**DATA IN THIS EXERCISE**.
-- Opening Marker --

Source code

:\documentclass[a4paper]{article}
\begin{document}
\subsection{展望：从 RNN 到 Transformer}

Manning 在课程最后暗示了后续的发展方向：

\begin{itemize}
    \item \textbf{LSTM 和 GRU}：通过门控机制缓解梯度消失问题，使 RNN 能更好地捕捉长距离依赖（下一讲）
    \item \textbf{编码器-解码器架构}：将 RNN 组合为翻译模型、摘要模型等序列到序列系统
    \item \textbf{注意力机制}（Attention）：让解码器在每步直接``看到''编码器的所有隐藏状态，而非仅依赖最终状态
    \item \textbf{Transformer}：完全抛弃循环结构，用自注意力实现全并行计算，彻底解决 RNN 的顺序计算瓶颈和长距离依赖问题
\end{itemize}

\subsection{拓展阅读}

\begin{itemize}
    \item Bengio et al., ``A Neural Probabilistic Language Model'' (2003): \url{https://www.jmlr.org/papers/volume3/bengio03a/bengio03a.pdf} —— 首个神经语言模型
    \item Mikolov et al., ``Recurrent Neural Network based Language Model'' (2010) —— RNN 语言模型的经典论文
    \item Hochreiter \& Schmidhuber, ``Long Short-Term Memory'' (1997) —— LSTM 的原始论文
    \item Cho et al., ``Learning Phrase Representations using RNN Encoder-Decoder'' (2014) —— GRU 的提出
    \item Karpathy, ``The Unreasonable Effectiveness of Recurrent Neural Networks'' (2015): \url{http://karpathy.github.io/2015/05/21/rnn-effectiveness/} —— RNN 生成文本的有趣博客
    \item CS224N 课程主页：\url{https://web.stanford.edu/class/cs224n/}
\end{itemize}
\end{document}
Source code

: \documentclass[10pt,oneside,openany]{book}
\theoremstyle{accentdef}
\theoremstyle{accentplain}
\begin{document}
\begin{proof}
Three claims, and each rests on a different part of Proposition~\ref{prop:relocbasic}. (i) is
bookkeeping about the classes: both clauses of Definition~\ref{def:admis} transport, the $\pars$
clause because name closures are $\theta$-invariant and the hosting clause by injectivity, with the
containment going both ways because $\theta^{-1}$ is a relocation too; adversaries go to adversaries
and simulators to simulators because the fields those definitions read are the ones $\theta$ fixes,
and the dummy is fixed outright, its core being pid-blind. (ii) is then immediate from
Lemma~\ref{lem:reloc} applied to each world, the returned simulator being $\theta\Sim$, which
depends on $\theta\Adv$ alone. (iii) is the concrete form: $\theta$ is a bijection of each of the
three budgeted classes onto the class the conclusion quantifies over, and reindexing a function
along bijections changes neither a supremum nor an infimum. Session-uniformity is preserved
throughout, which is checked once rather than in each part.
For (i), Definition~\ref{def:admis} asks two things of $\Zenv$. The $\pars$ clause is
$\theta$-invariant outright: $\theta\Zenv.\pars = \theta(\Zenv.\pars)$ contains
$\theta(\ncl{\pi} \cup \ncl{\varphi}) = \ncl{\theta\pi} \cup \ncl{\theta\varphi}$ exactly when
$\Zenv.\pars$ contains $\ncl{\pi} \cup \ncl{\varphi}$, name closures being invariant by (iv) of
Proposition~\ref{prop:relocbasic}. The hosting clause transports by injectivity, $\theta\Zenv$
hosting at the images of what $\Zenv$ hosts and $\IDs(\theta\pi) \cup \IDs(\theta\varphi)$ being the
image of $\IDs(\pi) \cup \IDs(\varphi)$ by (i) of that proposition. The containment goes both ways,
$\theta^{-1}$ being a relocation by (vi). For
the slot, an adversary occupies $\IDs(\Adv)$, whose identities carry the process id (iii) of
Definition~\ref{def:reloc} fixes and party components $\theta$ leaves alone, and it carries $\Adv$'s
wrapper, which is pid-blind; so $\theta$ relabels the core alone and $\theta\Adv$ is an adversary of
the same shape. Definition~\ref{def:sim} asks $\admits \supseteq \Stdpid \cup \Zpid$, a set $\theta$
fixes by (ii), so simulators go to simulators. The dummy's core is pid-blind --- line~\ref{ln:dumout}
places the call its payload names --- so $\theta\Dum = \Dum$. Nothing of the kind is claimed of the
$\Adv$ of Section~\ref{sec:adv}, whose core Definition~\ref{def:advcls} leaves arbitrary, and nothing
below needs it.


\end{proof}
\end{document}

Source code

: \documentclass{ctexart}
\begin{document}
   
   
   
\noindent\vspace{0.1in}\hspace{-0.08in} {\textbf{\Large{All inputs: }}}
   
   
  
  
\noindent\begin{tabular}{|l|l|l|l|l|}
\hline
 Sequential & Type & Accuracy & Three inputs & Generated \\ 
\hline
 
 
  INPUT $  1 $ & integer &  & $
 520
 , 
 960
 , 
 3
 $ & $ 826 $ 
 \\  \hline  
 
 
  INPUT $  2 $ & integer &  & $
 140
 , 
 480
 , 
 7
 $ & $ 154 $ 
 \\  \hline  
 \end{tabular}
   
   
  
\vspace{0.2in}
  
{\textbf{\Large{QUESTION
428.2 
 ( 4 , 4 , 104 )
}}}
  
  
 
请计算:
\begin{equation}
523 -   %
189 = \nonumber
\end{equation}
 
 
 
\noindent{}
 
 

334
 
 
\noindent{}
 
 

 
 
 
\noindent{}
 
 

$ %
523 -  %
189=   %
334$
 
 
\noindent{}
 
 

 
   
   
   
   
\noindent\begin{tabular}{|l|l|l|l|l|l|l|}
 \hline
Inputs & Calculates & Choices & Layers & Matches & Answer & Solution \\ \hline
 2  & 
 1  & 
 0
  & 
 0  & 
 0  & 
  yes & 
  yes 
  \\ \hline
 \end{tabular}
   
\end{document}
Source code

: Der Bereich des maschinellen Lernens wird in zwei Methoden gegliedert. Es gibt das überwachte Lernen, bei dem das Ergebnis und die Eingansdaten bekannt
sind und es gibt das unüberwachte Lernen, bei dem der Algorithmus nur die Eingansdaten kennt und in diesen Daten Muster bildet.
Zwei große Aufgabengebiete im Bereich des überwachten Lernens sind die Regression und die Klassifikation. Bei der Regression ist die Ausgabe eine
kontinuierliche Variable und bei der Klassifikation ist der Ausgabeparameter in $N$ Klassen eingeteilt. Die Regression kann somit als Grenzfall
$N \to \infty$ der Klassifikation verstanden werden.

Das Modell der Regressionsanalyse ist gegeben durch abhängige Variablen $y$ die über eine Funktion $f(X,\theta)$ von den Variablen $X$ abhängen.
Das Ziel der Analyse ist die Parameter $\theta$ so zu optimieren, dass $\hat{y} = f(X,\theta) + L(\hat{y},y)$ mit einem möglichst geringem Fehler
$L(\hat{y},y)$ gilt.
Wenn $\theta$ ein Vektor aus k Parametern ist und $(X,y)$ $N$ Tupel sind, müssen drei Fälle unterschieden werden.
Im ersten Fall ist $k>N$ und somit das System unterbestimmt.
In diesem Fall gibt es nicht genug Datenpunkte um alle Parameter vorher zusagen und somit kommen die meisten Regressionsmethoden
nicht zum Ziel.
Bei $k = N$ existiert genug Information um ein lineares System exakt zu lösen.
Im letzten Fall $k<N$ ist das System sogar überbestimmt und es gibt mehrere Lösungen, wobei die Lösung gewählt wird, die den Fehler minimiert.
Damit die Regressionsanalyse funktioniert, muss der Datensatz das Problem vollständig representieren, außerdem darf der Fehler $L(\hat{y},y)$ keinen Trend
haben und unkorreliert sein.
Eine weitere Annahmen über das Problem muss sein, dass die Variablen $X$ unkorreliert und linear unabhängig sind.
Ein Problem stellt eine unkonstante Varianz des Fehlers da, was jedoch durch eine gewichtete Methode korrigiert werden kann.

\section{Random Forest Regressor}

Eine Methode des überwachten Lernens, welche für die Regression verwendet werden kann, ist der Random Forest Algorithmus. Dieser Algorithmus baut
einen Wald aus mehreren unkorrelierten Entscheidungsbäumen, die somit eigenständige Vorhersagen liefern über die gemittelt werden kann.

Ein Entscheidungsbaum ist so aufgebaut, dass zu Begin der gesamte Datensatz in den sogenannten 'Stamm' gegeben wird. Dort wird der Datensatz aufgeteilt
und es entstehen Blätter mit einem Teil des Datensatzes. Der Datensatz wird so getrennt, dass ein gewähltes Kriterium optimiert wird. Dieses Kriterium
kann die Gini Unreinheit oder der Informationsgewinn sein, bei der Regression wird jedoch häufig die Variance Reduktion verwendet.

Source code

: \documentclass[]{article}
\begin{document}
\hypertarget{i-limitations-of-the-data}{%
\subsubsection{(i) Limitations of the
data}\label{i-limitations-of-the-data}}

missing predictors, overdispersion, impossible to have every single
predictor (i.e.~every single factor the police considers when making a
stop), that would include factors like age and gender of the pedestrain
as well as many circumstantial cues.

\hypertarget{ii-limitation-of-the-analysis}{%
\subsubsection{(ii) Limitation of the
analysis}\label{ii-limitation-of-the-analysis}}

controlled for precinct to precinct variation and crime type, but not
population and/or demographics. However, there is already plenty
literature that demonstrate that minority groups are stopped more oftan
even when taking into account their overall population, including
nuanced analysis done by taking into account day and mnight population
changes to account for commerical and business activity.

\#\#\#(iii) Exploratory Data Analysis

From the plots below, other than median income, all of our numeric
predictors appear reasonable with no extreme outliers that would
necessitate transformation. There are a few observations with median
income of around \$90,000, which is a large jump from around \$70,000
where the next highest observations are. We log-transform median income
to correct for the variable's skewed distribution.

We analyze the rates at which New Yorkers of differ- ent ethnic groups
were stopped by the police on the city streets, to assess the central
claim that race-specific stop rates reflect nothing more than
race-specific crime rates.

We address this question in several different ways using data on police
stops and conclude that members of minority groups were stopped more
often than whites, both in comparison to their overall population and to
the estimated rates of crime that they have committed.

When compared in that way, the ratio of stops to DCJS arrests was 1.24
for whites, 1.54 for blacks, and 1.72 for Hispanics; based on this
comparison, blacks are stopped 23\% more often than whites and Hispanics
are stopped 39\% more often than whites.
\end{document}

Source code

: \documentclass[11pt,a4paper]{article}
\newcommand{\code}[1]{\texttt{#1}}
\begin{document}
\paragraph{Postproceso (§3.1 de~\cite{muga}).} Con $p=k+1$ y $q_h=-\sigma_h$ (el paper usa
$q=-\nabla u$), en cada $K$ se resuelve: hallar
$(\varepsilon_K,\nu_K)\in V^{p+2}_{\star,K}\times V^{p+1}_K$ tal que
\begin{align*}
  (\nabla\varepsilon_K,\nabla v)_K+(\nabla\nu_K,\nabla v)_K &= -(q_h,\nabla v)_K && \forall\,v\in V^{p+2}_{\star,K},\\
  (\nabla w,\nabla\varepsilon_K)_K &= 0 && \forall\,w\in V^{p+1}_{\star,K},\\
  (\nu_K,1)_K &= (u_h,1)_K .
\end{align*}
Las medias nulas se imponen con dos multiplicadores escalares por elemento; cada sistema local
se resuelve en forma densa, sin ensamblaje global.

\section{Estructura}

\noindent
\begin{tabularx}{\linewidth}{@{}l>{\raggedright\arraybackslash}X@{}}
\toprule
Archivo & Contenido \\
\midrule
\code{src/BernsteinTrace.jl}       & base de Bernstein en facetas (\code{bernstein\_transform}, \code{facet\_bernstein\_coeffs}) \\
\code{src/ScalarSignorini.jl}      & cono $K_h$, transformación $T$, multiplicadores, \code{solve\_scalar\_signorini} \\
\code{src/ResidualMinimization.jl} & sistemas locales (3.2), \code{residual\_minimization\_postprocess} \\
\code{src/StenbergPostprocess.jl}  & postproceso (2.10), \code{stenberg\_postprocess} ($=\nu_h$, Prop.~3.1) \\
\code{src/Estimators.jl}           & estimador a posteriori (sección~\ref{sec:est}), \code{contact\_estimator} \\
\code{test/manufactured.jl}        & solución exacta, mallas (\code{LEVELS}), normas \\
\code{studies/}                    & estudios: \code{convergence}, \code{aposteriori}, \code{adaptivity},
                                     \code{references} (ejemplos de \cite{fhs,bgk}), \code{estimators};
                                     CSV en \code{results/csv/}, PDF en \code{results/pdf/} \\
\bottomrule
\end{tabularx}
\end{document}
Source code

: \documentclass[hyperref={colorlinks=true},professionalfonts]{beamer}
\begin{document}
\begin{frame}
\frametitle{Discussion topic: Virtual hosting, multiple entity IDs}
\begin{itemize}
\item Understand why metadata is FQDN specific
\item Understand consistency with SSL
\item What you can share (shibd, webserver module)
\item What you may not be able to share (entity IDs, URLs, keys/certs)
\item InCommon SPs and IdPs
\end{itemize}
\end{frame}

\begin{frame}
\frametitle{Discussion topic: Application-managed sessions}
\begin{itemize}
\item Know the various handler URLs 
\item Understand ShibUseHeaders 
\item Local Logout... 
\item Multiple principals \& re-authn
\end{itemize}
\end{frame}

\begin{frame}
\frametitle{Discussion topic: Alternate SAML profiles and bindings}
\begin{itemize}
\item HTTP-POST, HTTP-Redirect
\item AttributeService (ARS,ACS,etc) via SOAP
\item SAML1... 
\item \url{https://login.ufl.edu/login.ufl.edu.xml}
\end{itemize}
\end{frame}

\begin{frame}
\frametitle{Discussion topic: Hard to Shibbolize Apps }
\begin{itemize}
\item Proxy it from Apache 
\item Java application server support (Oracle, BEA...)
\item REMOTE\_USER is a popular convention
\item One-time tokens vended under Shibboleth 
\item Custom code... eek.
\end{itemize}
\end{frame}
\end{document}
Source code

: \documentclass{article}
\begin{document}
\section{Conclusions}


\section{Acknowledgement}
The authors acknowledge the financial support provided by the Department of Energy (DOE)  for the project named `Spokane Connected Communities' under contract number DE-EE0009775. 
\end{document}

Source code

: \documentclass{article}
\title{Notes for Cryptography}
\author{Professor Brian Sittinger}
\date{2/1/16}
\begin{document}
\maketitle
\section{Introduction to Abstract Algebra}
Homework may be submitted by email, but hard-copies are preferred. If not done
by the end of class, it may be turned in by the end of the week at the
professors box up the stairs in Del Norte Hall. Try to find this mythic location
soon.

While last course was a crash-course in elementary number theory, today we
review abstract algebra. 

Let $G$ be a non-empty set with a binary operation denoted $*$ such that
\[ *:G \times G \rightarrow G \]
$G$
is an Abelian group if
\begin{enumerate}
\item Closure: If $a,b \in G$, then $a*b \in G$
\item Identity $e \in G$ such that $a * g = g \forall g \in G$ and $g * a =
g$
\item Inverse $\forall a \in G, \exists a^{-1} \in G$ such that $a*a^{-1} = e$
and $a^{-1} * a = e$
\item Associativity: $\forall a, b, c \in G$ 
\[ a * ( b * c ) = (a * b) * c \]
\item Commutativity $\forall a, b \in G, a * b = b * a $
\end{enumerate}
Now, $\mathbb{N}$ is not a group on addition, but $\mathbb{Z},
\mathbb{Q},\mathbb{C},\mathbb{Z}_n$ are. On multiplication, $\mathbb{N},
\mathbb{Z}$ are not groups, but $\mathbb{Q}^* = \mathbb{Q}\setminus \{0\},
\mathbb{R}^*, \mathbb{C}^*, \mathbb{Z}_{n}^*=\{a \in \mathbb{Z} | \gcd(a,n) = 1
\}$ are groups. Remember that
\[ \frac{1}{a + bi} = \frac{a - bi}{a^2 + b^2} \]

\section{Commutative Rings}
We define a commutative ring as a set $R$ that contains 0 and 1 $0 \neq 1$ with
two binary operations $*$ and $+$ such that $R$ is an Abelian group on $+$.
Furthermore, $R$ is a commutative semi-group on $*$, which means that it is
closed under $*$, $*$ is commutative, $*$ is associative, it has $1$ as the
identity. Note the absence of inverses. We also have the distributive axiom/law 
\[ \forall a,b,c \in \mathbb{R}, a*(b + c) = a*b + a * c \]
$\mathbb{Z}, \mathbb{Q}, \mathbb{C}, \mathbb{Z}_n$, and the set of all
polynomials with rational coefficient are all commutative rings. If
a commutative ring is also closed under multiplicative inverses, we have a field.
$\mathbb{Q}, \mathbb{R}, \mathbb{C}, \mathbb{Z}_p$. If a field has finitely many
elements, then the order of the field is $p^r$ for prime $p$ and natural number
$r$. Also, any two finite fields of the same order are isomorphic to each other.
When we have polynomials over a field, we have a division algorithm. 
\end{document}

-- Closing Marker --

**EXERCISE BRIEF**.
All the lines that hold the word "relocation" must appear in the answer, copied from the records.

**THE COMPLETED TASK**.
containment going both ways because $\theta^{-1}$ is a relocation too; adversaries go to adversaries
$\theta^{-1}$ being a relocation by (vi). For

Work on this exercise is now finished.